[Source records]
====================
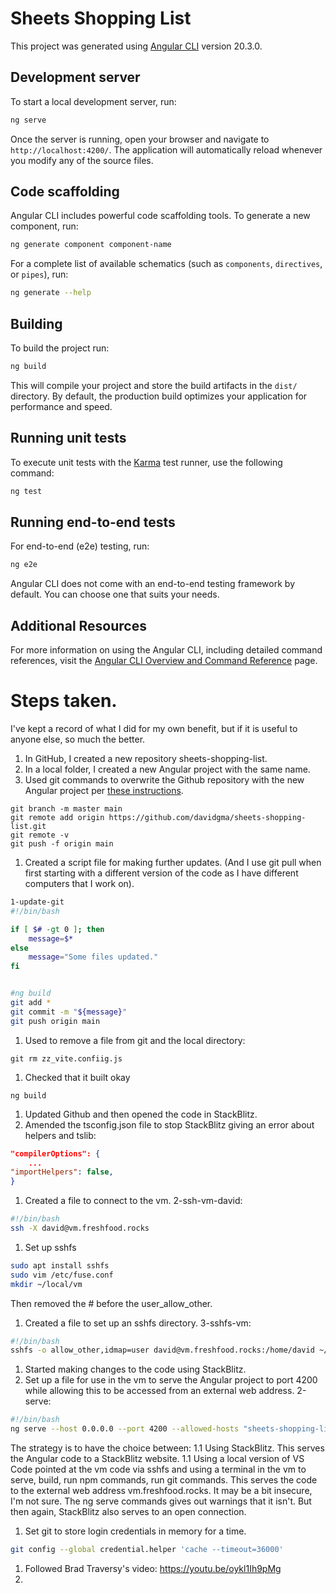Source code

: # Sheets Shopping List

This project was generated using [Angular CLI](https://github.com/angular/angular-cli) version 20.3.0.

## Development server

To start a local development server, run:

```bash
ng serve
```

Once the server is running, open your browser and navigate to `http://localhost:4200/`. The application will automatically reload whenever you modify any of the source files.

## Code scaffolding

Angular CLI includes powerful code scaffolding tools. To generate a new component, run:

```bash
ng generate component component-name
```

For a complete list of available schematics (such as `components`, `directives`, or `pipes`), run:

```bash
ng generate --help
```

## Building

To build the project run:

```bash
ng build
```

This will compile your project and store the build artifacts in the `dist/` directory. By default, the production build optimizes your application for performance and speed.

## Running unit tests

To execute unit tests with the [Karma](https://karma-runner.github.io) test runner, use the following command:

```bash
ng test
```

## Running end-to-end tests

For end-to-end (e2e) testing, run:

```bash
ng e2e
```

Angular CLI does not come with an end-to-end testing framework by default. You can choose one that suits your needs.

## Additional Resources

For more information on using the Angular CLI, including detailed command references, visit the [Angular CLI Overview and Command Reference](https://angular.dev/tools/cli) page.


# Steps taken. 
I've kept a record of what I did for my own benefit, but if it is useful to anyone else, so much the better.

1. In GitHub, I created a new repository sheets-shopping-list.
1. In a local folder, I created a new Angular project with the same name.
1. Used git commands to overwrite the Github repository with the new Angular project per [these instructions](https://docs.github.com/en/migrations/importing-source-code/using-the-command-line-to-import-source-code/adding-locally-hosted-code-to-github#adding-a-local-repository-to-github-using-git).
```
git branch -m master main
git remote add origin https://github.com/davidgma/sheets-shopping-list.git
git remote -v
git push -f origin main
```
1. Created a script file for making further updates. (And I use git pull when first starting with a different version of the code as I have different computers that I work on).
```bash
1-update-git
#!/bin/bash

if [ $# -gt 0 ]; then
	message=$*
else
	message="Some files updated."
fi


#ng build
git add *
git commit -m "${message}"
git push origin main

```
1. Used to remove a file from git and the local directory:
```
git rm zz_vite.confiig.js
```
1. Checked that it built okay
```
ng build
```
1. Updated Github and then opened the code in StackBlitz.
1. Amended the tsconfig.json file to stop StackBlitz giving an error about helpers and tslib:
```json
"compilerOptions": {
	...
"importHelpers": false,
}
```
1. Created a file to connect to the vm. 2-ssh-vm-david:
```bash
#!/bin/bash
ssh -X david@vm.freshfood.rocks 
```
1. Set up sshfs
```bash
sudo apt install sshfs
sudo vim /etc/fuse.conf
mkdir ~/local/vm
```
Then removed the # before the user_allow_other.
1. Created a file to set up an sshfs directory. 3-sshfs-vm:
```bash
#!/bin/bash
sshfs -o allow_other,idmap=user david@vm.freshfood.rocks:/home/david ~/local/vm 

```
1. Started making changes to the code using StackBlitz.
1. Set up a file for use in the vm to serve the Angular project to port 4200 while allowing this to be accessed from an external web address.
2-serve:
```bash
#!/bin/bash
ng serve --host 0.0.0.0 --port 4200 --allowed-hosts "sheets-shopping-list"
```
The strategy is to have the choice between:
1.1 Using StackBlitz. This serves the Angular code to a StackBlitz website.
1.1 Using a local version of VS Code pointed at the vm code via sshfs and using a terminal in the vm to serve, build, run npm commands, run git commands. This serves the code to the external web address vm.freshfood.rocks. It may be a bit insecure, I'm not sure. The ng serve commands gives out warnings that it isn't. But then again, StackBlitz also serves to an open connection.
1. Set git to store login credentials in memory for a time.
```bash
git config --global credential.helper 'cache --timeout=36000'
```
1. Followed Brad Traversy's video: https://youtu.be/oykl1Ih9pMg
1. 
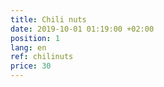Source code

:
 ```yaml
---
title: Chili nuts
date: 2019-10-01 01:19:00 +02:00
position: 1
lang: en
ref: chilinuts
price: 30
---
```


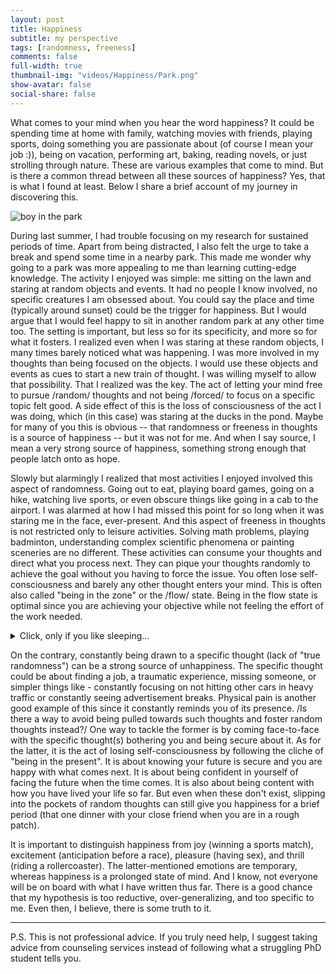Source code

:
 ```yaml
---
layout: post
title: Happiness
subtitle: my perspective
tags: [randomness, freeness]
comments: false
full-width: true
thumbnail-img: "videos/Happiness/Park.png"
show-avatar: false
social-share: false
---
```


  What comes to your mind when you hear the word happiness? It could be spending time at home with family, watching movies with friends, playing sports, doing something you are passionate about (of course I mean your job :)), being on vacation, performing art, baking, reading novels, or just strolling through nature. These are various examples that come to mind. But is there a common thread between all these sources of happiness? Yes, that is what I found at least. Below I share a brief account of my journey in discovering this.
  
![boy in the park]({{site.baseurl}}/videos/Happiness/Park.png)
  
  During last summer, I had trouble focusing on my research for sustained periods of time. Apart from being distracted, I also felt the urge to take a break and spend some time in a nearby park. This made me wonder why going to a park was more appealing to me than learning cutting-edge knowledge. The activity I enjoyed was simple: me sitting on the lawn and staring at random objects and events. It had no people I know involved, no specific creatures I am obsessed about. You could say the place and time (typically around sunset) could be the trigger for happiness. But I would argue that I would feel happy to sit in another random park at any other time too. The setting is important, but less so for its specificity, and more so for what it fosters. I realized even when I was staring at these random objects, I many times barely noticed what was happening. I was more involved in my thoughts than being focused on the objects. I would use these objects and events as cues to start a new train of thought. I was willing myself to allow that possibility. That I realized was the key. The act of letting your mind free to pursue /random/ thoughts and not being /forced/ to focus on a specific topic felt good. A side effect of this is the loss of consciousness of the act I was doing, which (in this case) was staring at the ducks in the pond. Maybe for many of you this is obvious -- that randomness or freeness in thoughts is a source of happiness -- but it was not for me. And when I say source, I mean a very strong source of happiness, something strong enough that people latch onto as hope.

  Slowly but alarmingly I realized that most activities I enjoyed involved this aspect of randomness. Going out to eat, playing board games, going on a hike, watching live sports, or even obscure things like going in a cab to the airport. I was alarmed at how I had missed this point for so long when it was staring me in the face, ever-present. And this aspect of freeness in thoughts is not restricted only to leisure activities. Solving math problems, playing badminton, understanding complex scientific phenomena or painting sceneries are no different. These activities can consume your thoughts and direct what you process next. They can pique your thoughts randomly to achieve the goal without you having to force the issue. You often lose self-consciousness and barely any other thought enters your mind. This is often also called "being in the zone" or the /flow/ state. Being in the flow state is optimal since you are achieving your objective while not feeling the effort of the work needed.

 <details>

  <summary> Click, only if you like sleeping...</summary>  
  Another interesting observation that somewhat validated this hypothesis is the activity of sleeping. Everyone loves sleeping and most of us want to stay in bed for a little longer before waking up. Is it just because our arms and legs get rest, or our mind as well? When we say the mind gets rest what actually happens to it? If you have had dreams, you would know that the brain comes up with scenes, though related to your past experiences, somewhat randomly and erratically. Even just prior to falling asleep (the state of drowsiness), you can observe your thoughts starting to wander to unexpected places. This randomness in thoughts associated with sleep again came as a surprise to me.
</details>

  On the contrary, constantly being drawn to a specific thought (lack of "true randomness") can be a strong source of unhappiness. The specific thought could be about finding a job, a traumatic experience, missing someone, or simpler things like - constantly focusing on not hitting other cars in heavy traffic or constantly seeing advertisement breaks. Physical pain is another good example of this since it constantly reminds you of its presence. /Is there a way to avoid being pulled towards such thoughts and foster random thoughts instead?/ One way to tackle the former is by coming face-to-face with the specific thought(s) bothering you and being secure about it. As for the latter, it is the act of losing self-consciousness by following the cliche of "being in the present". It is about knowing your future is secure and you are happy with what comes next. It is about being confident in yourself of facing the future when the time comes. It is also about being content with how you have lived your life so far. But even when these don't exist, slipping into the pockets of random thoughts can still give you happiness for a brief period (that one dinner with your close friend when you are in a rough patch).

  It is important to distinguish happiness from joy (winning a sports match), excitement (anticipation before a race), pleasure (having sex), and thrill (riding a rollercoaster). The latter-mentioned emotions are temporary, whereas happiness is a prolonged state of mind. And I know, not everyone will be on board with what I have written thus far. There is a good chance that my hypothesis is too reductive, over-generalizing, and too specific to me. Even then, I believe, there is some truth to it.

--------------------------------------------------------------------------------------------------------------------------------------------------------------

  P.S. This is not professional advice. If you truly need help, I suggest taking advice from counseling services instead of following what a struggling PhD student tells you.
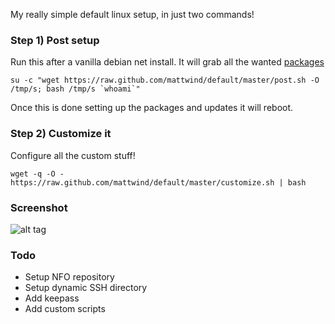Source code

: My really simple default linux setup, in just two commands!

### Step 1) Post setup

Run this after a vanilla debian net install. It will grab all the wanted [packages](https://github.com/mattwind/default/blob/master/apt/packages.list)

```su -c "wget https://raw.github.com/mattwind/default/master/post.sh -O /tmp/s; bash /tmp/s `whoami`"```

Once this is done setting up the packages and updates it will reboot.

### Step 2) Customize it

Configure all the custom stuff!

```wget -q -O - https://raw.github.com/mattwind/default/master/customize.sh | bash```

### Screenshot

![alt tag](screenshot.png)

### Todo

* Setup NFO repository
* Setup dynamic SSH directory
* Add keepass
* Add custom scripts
====================
*Task objective:*
In the records above, find the lines containing "else" and copy them.

*Expected answer:*
I've kept a record of what I did for my own benefit, but if it is useful to anyone else, so much the better.
else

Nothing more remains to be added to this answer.